[SOURCE RECORDS — start]

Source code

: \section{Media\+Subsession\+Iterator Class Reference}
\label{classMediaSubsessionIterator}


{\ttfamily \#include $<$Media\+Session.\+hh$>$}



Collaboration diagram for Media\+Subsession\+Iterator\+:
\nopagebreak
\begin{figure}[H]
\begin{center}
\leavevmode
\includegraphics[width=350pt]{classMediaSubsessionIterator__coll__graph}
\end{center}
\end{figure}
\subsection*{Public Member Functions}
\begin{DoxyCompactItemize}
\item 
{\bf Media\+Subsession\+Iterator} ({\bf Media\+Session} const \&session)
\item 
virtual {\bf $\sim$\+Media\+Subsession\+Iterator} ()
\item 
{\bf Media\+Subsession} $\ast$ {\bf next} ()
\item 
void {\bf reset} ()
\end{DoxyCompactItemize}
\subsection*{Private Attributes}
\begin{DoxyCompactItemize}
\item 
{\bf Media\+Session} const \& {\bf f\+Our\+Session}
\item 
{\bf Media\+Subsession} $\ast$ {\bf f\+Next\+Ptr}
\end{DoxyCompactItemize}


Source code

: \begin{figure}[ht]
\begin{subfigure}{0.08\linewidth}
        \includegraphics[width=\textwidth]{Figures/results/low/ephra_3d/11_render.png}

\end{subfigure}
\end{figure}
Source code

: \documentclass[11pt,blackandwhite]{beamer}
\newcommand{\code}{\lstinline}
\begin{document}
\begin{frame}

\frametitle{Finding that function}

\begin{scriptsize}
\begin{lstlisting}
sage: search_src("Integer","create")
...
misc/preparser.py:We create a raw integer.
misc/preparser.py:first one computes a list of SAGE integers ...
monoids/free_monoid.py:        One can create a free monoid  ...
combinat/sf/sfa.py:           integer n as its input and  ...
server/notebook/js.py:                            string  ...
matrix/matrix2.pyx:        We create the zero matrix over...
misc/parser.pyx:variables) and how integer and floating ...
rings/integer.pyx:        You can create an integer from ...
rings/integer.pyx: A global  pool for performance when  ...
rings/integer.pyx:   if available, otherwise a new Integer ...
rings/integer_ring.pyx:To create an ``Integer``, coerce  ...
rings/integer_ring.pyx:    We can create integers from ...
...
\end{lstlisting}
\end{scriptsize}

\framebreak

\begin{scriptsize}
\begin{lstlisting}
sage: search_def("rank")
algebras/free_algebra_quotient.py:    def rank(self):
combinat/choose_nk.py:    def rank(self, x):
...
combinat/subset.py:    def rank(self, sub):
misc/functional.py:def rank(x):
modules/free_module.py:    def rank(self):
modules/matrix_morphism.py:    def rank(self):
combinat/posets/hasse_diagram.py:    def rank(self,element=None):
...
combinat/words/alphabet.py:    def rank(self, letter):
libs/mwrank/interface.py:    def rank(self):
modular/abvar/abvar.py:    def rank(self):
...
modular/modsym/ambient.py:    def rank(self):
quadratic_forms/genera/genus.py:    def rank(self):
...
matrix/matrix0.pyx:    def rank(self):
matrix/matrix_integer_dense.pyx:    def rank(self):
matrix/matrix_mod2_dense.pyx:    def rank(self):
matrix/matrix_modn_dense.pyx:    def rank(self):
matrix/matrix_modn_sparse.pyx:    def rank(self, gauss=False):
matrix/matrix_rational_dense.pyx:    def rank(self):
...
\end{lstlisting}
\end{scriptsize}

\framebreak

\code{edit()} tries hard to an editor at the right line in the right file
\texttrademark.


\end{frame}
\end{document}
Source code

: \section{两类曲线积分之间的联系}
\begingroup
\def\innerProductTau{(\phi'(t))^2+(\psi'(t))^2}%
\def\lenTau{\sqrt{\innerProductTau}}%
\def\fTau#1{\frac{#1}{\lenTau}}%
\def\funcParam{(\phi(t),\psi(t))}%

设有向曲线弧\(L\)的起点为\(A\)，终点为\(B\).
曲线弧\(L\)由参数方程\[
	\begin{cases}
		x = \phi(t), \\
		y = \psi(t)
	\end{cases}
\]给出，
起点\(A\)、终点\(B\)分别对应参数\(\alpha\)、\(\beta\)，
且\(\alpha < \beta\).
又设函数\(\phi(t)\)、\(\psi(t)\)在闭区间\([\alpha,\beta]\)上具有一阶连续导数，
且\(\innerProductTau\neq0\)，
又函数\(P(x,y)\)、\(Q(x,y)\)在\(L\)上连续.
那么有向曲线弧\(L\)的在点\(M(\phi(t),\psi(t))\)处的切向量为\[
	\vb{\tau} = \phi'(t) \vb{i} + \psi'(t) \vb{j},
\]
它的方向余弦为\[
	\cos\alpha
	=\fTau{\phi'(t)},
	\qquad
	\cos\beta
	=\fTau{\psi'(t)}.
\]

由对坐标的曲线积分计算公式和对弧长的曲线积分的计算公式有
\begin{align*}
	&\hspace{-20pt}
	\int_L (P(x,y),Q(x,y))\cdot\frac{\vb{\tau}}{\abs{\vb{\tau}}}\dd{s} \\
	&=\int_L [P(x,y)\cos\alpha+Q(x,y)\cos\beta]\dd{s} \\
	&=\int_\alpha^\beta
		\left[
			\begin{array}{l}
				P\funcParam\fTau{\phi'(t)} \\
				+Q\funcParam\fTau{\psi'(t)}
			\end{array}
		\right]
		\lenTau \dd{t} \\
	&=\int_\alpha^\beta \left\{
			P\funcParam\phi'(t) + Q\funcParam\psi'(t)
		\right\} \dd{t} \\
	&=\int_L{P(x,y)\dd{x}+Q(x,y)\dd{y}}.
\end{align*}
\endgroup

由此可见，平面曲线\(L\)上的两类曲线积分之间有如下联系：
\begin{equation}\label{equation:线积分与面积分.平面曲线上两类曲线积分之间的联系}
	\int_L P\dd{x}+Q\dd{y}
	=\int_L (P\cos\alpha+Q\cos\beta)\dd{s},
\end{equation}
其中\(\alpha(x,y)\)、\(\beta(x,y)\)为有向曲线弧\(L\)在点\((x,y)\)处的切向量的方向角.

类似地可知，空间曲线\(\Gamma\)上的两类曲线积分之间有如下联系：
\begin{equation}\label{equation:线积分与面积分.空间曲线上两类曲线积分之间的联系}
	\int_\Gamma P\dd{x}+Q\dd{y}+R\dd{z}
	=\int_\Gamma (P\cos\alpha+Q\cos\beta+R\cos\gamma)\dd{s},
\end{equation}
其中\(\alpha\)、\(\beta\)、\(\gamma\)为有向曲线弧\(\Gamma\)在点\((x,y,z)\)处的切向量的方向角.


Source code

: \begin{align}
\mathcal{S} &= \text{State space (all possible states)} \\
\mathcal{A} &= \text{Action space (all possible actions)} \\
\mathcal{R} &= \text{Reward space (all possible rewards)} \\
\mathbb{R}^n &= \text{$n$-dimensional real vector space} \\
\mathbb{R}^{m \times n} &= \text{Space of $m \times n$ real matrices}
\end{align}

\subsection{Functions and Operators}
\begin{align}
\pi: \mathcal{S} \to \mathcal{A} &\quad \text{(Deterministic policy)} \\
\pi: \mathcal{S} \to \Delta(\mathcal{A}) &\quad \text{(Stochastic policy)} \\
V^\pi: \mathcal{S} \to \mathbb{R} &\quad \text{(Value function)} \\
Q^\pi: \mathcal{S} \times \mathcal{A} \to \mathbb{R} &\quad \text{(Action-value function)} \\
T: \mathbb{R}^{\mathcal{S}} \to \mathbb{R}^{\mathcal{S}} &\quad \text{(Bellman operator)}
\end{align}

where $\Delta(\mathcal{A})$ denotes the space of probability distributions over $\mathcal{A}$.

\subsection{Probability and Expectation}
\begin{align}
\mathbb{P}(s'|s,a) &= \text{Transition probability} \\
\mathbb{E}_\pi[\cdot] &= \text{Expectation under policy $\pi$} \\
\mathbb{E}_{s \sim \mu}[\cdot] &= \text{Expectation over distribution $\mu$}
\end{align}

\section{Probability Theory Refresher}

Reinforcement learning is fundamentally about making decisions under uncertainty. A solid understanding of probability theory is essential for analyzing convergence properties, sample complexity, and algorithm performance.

[SOURCE RECORDS — finish]

TASK OBJECTIVE. If a line falls between the first line of the data above and the line holding "new Integer ...", inclusive, retype it exactly; retype no other line.

PROBLEM SOLUTION.
Source code

: \section{Media\+Subsession\+Iterator Class Reference}
\label{classMediaSubsessionIterator}


{\ttfamily \#include $<$Media\+Session.\+hh$>$}



Collaboration diagram for Media\+Subsession\+Iterator\+:
\nopagebreak
\begin{figure}[H]
\begin{center}
\leavevmode
\includegraphics[width=350pt]{classMediaSubsessionIterator__coll__graph}
\end{center}
\end{figure}
\subsection*{Public Member Functions}
\begin{DoxyCompactItemize}
\item 
{\bf Media\+Subsession\+Iterator} ({\bf Media\+Session} const \&session)
\item 
virtual {\bf $\sim$\+Media\+Subsession\+Iterator} ()
\item 
{\bf Media\+Subsession} $\ast$ {\bf next} ()
\item 
void {\bf reset} ()
\end{DoxyCompactItemize}
\subsection*{Private Attributes}
\begin{DoxyCompactItemize}
\item 
{\bf Media\+Session} const \& {\bf f\+Our\+Session}
\item 
{\bf Media\+Subsession} $\ast$ {\bf f\+Next\+Ptr}
\end{DoxyCompactItemize}


Source code

: \begin{figure}[ht]
\begin{subfigure}{0.08\linewidth}
        \includegraphics[width=\textwidth]{Figures/results/low/ephra_3d/11_render.png}

\end{subfigure}
\end{figure}
Source code

: \documentclass[11pt,blackandwhite]{beamer}
\newcommand{\code}{\lstinline}
\begin{document}
\begin{frame}

\frametitle{Finding that function}

\begin{scriptsize}
\begin{lstlisting}
sage: search_src("Integer","create")
...
misc/preparser.py:We create a raw integer.
misc/preparser.py:first one computes a list of SAGE integers ...
monoids/free_monoid.py:        One can create a free monoid  ...
combinat/sf/sfa.py:           integer n as its input and  ...
server/notebook/js.py:                            string  ...
matrix/matrix2.pyx:        We create the zero matrix over...
misc/parser.pyx:variables) and how integer and floating ...
rings/integer.pyx:        You can create an integer from ...
rings/integer.pyx: A global  pool for performance when  ...
rings/integer.pyx:   if available, otherwise a new Integer ...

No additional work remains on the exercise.